I was watching episode 1005 where Bob was cutting mortise and tenon joints in the face frame for the bookcase part of the oak secretary. He used what looked like a dual slot cutting bit to form the tenon, I had never seen that before. The guy at my favorite tool shop had never heard of such a thing either. Does anyone know a manufacturer for that bit. I have checked with a couple router bit manufacturers and I did not see any bits that looked similar. Any help would be appreciated. 

John, TheVogon


----------



## BobandRick (Aug 4, 2004)

The router bit that Bob used was an Oak-Park.com router bit. 
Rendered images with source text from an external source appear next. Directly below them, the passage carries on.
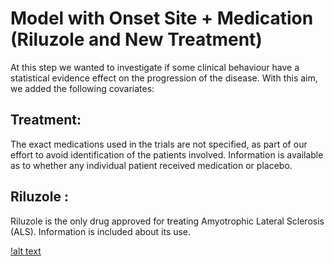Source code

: # Model with Onset Site + Medication (Riluzole and New Treatment)

At this step we wanted to investigate if some clinical behaviour have a statistical evidence effect on the progression of the disease. With this aim, we added the following covariates:

## Treatment:
The exact medications used in the trials are not specified, as part of our effort to avoid identification of the patients involved. Information is available as to whether any individual patient received medication or placebo.

## Riluzole :
Riluzole is the only drug approved for treating Amyotrophic Lateral Sclerosis (ALS). Information is included about its use.

[!alt text](https://github.com/massimiliano96/ALS_Bayesian_Analysis/blob/master/model3/images/plot_b_Treatment.%20jpeg)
But is just two wing cutters mounted on 1/2" arbor with a 1/4" spacer...should be able to find this anywhere.


----------



## JohnV (Sep 11, 2004)

> Does anyone know a manufacturer for that bit. I have checked with a couple router bit manufacturers and I did not see any bits that looked similar. Any help would be appreciated.
> 
> John, TheVogon


 That bit is sold as a tongue and groove set usually. The key is to find one that is a stacked set so that they can spaced differently at times. Check with some of the big bit manufactuers like Freud, Whitesides, Jasada, CMT, Eagle-America or just order it from Oak Park. 

Good Luck
John


----------



## TheVogon (Sep 18, 2004)

I found the tongue and groove set made by Freud, and the slot cutting bits made by almost all the bit manufacturers. However, I noticed that both of these setups will not cut tenons longer than 7/8 to 1". When I was making the baby crib for my new daughter, the plans called for some tenons as long as 1 3/8". I have also read some plans using longer tenons especially on through tenons. Is there a way to cut these with the router? I thought about using a dado or mortising bit to clean off both faces, but the setup is a little more crucial than with the slot cutter. Any ideas?	

John


----------



## derek willis (Jan 21, 2009)

*M & T joints.*

John,
I posted a week or two ago a series of pics for the way I cut my tenons up to 6" long, find it in my gallery.
Use a suare mitre gauge, and straight cutter, cut each side, make a back cut first to avoid breakout, quite simple really, here are a couple of pics from my series.
Derek.


----------



## AxlMyk (Jun 13, 2006)

Derek;
Check the date of those posts.


----------



## derek willis (Jan 21, 2009)

Oh my god!!! I just never looked, just trying to find something to keep me indoors from the cold.
Derek.


----------



## Todd Botterill (Feb 17, 2009)

Don't feel bad about missing the date, your post really helped me out!


----------



## maxmac1962 (Jun 13, 2009)

AxlMyk said:


> Derek;
> Check the date of those posts.


What was the date?

Cheers Maxmac


----------



## AxlMyk (Jun 13, 2006)

Just look at the first post in this thread. Gee, it isn't hard.


----------